» **SUPPLIED DATA**:
☆ ☆ ☆ ☆

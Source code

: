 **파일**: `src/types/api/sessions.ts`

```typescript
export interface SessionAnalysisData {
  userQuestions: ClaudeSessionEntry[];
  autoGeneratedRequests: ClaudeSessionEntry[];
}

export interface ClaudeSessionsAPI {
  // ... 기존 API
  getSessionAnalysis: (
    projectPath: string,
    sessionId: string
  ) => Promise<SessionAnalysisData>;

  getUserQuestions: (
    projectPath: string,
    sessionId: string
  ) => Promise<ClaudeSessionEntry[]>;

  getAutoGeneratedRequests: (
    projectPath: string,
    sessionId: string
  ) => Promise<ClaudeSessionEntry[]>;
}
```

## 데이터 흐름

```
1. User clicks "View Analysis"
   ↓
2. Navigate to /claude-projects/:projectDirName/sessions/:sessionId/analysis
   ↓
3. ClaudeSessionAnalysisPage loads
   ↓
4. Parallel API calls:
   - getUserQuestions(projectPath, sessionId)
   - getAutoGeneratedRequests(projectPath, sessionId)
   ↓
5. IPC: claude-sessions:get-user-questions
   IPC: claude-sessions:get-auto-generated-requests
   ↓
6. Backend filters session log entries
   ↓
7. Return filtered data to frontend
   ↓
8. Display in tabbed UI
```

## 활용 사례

☆ ☆ ☆ ☆

» **WORK INSTRUCTION**: Nothing in the listing may be left out; repeat it all exactly.

» **WRITTEN SOLUTION**:
Source code

: **파일**: `src/types/api/sessions.ts`

```typescript
export interface SessionAnalysisData {
  userQuestions: ClaudeSessionEntry[];
  autoGeneratedRequests: ClaudeSessionEntry[];
}

export interface ClaudeSessionsAPI {
  // ... 기존 API
  getSessionAnalysis: (
    projectPath: string,
    sessionId: string
  ) => Promise<SessionAnalysisData>;

  getUserQuestions: (
    projectPath: string,
    sessionId: string
  ) => Promise<ClaudeSessionEntry[]>;

  getAutoGeneratedRequests: (
    projectPath: string,
    sessionId: string
  ) => Promise<ClaudeSessionEntry[]>;
}
```

## 데이터 흐름

```
1. User clicks "View Analysis"
   ↓
2. Navigate to /claude-projects/:projectDirName/sessions/:sessionId/analysis
   ↓
3. ClaudeSessionAnalysisPage loads
   ↓
4. Parallel API calls:
   - getUserQuestions(projectPath, sessionId)
   - getAutoGeneratedRequests(projectPath, sessionId)
   ↓
5. IPC: claude-sessions:get-user-questions
   IPC: claude-sessions:get-auto-generated-requests
   ↓
6. Backend filters session log entries
   ↓
7. Return filtered data to frontend
   ↓
8. Display in tabbed UI
```

## 활용 사례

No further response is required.